The lockdown period came as a shock to everyone; as a final year student, my anxiety levels were extremely high. The enforced regulations meant that I could only work from home. Fortunately for me, my research is mainly based on supercomputers which I could still access from home. However, the internet connection at home is much slower and sharing my work environment with nine other people was not easy. It took a while for me to adapt, and this inevitably delayed my progress. The most challenging period was when my mother fell ill, as the oldest sibling, I had to look after her until she had fully recovered. Again, my research progress was stalled. Given all the challenges I faced, I was stunned when I found out that the academic calendar was only extended for undergraduate students. All submission deadlines for postgrads remained the same!

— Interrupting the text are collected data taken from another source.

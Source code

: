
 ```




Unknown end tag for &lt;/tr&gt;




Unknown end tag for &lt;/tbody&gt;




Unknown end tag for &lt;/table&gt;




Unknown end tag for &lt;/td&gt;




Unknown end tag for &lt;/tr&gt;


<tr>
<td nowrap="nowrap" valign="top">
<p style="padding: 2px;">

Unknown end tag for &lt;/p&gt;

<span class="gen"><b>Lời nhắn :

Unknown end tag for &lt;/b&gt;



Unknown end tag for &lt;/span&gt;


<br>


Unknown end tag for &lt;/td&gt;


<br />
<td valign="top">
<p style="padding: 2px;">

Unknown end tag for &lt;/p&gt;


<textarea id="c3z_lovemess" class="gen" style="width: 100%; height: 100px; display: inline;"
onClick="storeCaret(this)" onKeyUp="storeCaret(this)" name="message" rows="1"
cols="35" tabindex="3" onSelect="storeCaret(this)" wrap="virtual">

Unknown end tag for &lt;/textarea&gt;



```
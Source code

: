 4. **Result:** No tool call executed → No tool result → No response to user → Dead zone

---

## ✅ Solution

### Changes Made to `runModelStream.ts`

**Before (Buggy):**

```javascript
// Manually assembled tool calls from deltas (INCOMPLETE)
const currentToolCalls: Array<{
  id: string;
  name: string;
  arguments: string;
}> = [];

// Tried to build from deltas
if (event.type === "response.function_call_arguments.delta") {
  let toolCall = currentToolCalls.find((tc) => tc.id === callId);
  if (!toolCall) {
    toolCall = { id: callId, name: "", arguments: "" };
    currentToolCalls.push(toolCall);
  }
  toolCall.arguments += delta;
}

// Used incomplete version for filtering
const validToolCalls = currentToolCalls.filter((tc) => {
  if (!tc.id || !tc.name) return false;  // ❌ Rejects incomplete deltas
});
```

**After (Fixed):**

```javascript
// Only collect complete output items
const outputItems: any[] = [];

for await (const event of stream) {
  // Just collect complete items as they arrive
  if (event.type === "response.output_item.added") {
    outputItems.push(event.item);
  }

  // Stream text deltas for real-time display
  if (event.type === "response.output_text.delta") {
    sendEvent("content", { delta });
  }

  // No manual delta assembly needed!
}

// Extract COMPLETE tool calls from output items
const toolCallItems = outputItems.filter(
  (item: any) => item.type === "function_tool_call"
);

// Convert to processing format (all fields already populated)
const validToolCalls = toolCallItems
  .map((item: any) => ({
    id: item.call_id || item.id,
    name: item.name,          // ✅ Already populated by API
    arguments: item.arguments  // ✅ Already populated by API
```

Mine was not a single story; Lerato also shared how this period impacted her research. For her project, she had to conduct multiple interviews with individuals and focus groups. When the lockdown started, she had only just begun interviewing a few individuals, the implementation of the lockdown rules meant she could no longer conduct interviews face to face. She had to change her entire methodology and move to digital platforms. Another hurdle she faced was working from home. The university environment provided constant internet connection which is vital for her studies; such luxuries were not immediately available when she moved home. The transition was not easy.

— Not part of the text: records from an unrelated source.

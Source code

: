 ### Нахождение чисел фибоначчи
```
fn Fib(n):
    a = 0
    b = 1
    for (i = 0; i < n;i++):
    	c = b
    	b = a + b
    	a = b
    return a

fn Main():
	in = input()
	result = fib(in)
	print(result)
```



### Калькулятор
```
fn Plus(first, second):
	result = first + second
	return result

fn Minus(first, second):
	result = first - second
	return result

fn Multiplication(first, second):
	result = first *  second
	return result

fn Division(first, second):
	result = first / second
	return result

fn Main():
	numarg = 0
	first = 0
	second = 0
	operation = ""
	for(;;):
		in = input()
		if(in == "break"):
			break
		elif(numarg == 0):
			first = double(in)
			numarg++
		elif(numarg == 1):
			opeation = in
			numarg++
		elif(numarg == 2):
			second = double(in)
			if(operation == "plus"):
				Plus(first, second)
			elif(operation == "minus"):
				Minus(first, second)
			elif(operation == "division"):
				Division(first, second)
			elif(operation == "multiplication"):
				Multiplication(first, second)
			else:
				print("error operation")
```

I have heard similar stories from colleagues and even students from other universities. What is mind-boggling is how the university officials saw it fitting that the submission deadlines remained; this highlighted how university bureaucracy prevents student involvement when decisions directly affecting students need to be made. Top-level management is often completely out of touch with student realities and fails to create platforms that will bridge this gap. 

By not extending the submission deadline were they implying that postgrad students were immune to the difficulties that resulted in the extension of the undergrad calendar? Were there any student supervisors present when this decision was made? Was there a student representative present? To me, this decision just highlighted how universities could create unnecessarily toxic environments for postgrad students. These toxic environments evidently drive students away from academia. I am set to complete my PhD in time, but keeping up with the tight deadlines resulted in me neglecting my mental and physical health. I am not disregarding the fact that a PhD should be challenging; it is the highest level academic qualification and should be demanding. However, some of the academic pressures result in more harm than good.

I know that to some I might sound like a broken record whenever I mention these issues; however, I genuinely believe that once the systems are changed students from all walks of life will thrive in academia. A positive highlight was when the university provided online counselling sessions for students and introduced online support groups; this was a step in the right direction. It is these kinds of actions that will ensure that the academic space becomes genuinely transformed.

As unexpectantly gruesome as this year was, what was beautiful to see is the resilience of the human spirit. Although the systems of this world divide us in so many ways, our hearts always resonate with how the human spirit triumphs even when faced with death.  Since this blog is my last piece, I saw it fitting that I leave you with a piece of me: 

We are the Universe

As black hole minds pull us to a place of no escape

May our thoughts lead us to the remembrance of the beauty of co-existence

That without the dust, even the brightest star could never come to life

Let the collision of our souls ignite Milky smiles.

Even when the dark energy of alien thoughts tries to pull us are apart,

We will gravitate to the truth of common origin.

When we look up at the diamonds that brighten the night sky

May we remember; their magic is engraved in our DNA.